◆ Items from a data source:
--*--

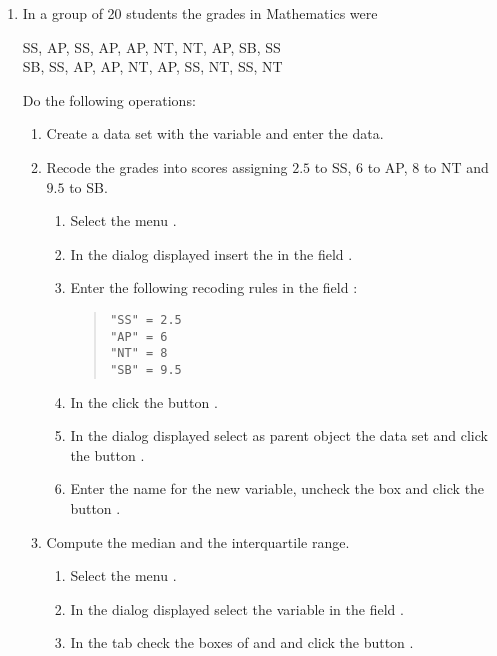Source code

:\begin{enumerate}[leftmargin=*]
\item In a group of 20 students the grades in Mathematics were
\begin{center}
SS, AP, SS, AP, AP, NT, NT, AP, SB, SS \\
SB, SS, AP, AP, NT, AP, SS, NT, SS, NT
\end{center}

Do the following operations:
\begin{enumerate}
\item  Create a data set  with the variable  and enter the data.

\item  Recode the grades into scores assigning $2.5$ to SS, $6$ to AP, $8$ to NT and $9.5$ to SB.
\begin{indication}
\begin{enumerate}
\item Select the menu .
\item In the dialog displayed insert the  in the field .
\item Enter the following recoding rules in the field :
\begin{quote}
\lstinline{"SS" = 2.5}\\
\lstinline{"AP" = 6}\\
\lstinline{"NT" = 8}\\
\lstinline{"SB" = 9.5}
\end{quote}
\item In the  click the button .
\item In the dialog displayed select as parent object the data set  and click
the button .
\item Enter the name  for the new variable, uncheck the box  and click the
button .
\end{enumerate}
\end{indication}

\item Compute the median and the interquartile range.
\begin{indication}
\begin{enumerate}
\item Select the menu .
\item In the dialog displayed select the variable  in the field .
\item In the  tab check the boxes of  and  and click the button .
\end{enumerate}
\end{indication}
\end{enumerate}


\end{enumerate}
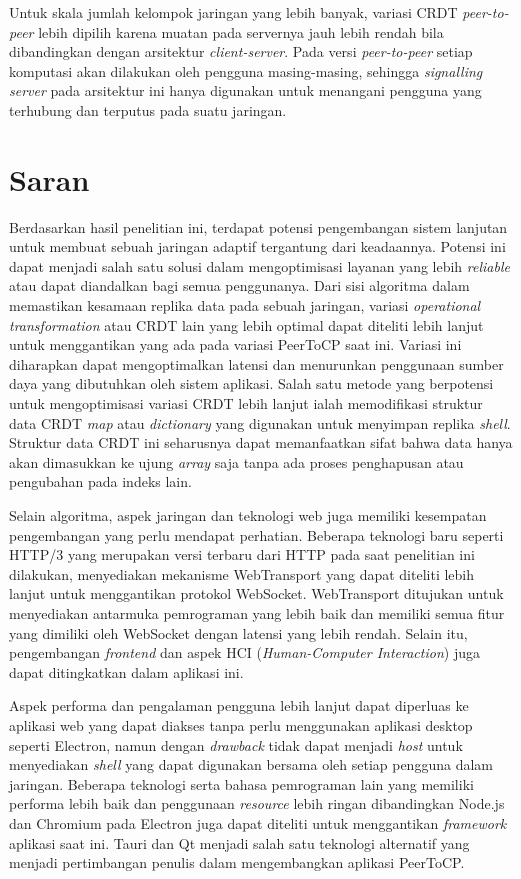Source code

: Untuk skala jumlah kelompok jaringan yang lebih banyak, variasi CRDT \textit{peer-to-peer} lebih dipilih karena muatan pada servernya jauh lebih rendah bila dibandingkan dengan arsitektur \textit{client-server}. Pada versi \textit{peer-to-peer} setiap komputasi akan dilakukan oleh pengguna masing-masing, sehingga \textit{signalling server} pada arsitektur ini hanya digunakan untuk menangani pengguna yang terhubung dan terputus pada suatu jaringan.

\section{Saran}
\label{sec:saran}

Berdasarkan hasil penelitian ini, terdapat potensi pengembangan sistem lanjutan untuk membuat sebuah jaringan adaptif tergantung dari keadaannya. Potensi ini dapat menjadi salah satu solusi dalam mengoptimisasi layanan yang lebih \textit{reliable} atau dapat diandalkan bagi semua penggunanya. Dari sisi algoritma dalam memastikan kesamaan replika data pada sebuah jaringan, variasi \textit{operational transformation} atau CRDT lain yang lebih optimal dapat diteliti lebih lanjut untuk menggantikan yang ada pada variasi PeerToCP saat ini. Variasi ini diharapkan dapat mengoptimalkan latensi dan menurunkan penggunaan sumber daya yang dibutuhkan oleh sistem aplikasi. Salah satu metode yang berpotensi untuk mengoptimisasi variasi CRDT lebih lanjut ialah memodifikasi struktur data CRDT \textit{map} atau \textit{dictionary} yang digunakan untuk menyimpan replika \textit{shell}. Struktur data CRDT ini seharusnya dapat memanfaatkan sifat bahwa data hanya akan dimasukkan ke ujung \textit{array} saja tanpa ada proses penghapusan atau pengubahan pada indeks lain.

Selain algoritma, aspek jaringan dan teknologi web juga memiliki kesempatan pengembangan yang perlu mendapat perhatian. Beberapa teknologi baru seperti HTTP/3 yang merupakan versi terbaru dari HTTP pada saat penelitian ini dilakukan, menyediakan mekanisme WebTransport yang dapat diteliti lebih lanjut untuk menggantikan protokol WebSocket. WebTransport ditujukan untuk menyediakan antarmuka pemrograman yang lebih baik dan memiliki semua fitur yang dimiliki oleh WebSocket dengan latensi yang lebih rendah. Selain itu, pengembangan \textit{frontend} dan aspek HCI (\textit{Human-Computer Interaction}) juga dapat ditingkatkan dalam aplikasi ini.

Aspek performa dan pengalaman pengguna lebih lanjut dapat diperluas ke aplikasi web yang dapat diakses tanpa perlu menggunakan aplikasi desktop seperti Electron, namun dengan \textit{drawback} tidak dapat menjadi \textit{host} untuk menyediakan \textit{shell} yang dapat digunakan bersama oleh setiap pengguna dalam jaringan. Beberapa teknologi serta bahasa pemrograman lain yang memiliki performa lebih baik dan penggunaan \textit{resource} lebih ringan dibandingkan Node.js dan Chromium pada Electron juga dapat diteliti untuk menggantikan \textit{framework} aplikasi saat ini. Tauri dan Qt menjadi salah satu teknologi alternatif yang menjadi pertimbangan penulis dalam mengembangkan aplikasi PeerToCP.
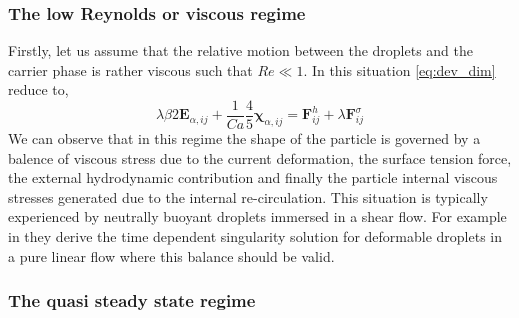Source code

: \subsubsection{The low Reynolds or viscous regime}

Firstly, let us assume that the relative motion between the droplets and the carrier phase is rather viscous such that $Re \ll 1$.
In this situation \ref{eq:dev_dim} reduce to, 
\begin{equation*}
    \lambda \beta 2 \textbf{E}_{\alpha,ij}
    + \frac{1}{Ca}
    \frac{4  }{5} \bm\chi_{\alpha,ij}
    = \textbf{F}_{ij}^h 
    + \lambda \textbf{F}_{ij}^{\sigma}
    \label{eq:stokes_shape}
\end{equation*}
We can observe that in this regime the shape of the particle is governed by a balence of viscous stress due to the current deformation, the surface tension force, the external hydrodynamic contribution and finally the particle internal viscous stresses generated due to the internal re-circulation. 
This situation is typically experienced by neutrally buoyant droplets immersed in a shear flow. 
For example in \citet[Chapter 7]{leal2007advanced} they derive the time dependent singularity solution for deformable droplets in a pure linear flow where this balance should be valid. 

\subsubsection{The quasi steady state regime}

--*--

Pick every line of the data that includes the string "grades".

◆ Answer below:
\item In a group of 20 students the grades in Mathematics were
\item  Recode the grades into scores assigning $2.5$ to SS, $6$ to AP, $8$ to NT and $9.5$ to SB.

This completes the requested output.